みの「にほんのうた 音曲と楽器と芸能にまつわる邦楽通史」
・本書は、チャンネル登録者数43万人を超えるYouTubeチャンネルを運営し、音楽評論家、ミュージシャン、ラジオDJとして活躍する著者が、縄文時代から平成時代に至るまでの邦楽について著者の視点から解釈した1冊。
・教科書に当たり前のように載っている五線譜は、ヨーロッパで十七世紀以降に完成し、世界に広がった音楽の記録方法である。

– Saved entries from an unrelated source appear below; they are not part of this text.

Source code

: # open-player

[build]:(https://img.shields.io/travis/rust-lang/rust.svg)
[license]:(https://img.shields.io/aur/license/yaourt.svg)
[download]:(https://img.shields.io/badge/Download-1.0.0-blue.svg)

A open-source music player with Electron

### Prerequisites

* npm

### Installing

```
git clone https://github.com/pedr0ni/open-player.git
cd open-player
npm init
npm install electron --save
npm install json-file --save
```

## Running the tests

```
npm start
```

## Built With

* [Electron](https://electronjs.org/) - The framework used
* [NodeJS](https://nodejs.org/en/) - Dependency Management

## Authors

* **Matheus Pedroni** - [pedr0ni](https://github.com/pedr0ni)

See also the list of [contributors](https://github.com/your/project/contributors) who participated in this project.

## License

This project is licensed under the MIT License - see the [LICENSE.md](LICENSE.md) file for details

・「音楽」という言葉は、日本では近代以降に一般的に使われるようになった。
・平安時代には、「音」は歌声を、「楽」は楽器の音を指すことはあったが、特に宮中や寺院で演奏されるものを意味し、鎌倉、室町時代を通して「音楽」は中国由来の「楽」である「雅楽」の同義語として少しずつ定着する。
・明治時代の初期に至っても、宮内庁は「音楽」を雅楽の意に限定して用いていたが、明治十二(1879)年に文科省によって音楽取調掛(おんがくとりしらべがかり)が設置されると、「音楽」はあらゆる音楽活動を指すようになる。
・このように、日本の音楽の名称は、明治を境に変貌している。明治以降、近代化を目指す社会のなかで、音楽もほかの分野と違わず欧米の文化や技術などを取り入れてきた。
・大正末期以降、「音曲」をはじめとする日本在来の音楽にあたるものは、「洋楽」に対する語として「和楽」「邦楽」という言葉が一般化する。
・第二次世界大戦後になると、それまでの和楽ら邦楽は「伝統音楽」「日本音楽」と称される。
・一方で「邦楽」は「洋楽(ポップス全般)」に対する言葉として使われるようになる。
※本書では明治時代以降の大衆音楽の歴史を紐解くだけでなく、江戸時代末期までの日本の音楽についても辿っているが、詳細は本書をお読みください。
・昭和から平成へと時代が移り変わるその最中で、新興FMラジオ局だったJ-WAVEは自局でかける邦楽の呼称を検討し始めており、歌謡要素を取り除いた限りなく洋楽に近い音楽、より洋楽志向の強いミュージシャンの楽曲のみを取り上げることになった。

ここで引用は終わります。